A chargeback is a credit or debit card charge that is forcibly reversed by an issuing bank. This typically happens after a cardholder claims a transaction was the result of fraud or abuse.

Even the most reputable online businesses will struggle with chargebacks. For cardholders, chargebacks act as a shield against criminals or dishonest business practices. For merchants, however, chargebacks can pose a serious threat to revenue and business sustainability.

One study showed that payment disputes resulting from criminal activity cost merchants an estimated $20 billion in 2021. That’s an 18% increase over 2020.

Chargebacks can seem unfair to merchants. They are meant to act as a consumer safeguard. The process is naturally skewed towards the cardholder, providing protection from:

To cardholders, chargebacks can seem just like traditional refunds. They’re not, though. That’s the problem.

With most refunds, the cardholder is obligated to return whatever was purchased to get their money back. That’s not the case with chargebacks, where the cardholder bypasses the merchant altogether and asks the bank to intervene.

 

When this happens, the merchant loses the revenue from the sale, and the value of the merchandise. They also lose the value of overhead costs like shipping, fulfillment, and interchange. Finally, the merchant is also forced to pay a fee for every chargeback.

Consumers tend to use credit and debit cards interchangeably. While there are a lot of similarities between the two, debit cards and credit cards each offer different levels of fraud protection.

 

In cases of credit card fraud, the cardholder’s liability is limited to no more than $50. Because the funds technically belong to the bank, not to the cardholder, the bank may be more invested in trying to recover the money.

In the early 1970s—before all the above protections had been put in place—bank credit cards had not yet gained widespread acceptance in the US.

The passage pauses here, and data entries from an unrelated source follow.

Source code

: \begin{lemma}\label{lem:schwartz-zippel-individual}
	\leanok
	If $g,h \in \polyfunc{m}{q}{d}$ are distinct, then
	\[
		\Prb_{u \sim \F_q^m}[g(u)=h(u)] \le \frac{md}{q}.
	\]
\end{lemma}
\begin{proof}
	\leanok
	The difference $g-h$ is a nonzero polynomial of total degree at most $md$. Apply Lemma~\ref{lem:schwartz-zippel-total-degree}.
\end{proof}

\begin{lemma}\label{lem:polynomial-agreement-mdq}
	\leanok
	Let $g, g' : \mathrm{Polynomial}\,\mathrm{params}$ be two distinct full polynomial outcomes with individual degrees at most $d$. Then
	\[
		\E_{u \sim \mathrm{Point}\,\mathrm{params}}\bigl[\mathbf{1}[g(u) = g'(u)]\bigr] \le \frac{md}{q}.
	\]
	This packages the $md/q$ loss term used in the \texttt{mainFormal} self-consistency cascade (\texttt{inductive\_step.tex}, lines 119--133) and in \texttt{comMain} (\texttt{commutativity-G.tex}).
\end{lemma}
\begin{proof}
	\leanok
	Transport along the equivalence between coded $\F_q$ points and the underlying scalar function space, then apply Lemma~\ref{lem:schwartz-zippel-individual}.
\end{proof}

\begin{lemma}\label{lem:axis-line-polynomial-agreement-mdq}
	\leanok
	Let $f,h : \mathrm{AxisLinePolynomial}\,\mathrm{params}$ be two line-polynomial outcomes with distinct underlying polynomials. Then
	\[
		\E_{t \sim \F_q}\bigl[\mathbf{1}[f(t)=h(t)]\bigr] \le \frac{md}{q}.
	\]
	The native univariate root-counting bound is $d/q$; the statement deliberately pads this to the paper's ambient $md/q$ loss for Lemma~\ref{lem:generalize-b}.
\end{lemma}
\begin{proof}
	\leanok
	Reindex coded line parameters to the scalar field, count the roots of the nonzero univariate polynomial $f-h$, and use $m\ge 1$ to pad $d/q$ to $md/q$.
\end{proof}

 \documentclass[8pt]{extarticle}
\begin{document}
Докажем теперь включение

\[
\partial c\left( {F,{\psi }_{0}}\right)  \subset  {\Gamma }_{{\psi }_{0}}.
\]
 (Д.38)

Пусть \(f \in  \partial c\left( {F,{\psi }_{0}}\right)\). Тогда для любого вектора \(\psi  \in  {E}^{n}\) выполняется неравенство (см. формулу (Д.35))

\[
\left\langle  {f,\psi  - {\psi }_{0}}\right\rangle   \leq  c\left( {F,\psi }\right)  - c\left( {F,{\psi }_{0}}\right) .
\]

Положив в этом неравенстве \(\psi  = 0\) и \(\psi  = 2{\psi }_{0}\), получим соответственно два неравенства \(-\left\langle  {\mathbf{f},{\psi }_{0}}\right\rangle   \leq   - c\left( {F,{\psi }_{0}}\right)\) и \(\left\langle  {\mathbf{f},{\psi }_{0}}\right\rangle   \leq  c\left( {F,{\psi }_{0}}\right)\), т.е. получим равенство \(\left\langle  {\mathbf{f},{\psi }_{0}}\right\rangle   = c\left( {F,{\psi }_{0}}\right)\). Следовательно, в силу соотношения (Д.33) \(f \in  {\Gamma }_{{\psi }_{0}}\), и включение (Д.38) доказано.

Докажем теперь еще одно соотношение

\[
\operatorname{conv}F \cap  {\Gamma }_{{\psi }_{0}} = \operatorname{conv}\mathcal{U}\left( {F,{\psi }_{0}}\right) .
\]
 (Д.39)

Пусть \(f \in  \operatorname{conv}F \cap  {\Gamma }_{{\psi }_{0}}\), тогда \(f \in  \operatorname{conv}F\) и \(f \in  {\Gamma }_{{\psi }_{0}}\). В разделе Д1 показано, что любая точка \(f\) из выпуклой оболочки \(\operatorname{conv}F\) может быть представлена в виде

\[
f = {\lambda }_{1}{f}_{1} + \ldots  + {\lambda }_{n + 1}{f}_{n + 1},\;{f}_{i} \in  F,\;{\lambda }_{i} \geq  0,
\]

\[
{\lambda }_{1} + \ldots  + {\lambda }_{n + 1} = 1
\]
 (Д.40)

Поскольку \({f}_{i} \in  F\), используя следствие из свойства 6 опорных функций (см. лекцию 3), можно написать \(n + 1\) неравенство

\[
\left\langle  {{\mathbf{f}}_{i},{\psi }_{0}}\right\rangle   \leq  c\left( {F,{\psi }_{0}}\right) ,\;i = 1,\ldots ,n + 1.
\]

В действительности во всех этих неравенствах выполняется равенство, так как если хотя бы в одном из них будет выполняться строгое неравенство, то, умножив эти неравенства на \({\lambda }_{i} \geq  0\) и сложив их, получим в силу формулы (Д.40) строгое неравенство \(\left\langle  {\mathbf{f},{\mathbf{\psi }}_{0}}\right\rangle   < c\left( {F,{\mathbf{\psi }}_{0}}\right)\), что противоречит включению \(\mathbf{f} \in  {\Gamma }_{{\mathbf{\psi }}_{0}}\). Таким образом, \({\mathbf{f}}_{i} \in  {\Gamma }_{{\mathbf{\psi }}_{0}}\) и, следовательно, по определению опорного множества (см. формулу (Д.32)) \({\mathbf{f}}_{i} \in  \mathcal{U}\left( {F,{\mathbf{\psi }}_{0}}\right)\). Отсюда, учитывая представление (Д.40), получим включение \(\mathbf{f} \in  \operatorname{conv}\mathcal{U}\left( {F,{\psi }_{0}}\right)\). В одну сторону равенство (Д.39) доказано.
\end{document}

Consumers were hesitant to use payment cards. To be fair, they had good reason to be skeptical. It wasn’t hard to steal these early cards and use them for unauthorized transactions. If that happened, the legitimate cardholder could get stuck covering those bogus charges.

There were also complaints of merchants taking advantage of consumers. Some dishonest merchants inflated prices or added extra charges to a bill after the fact. The Fair Credit Billing Act of 1974 was an attempt to address these issues by creating chargebacks as we know them today.

The chargeback option protected consumers in two ways. First, it strictly limited consumer liability in cases of fraud. At the same time, it gave them the right to fight back against unfair or deceptive merchant practices.

The federal mandate was designed to help relieve consumer fears. And, for the most part, it worked. Credit card use exploded throughout the US in the 1970s.

A half-century later, chargebacks are still an important consumer protection mechanism…at least, when they’re used as intended. Like we’ll see, however, that isn’t what’s happening.

Let’s look closer at the chargeback process itself. From the merchant’s perspective, stemming the flow of chargebacks is challenging, at best. There are multiple players and a lot of moving parts. Even worse, transactions can be disputed weeks or months after the actual sale.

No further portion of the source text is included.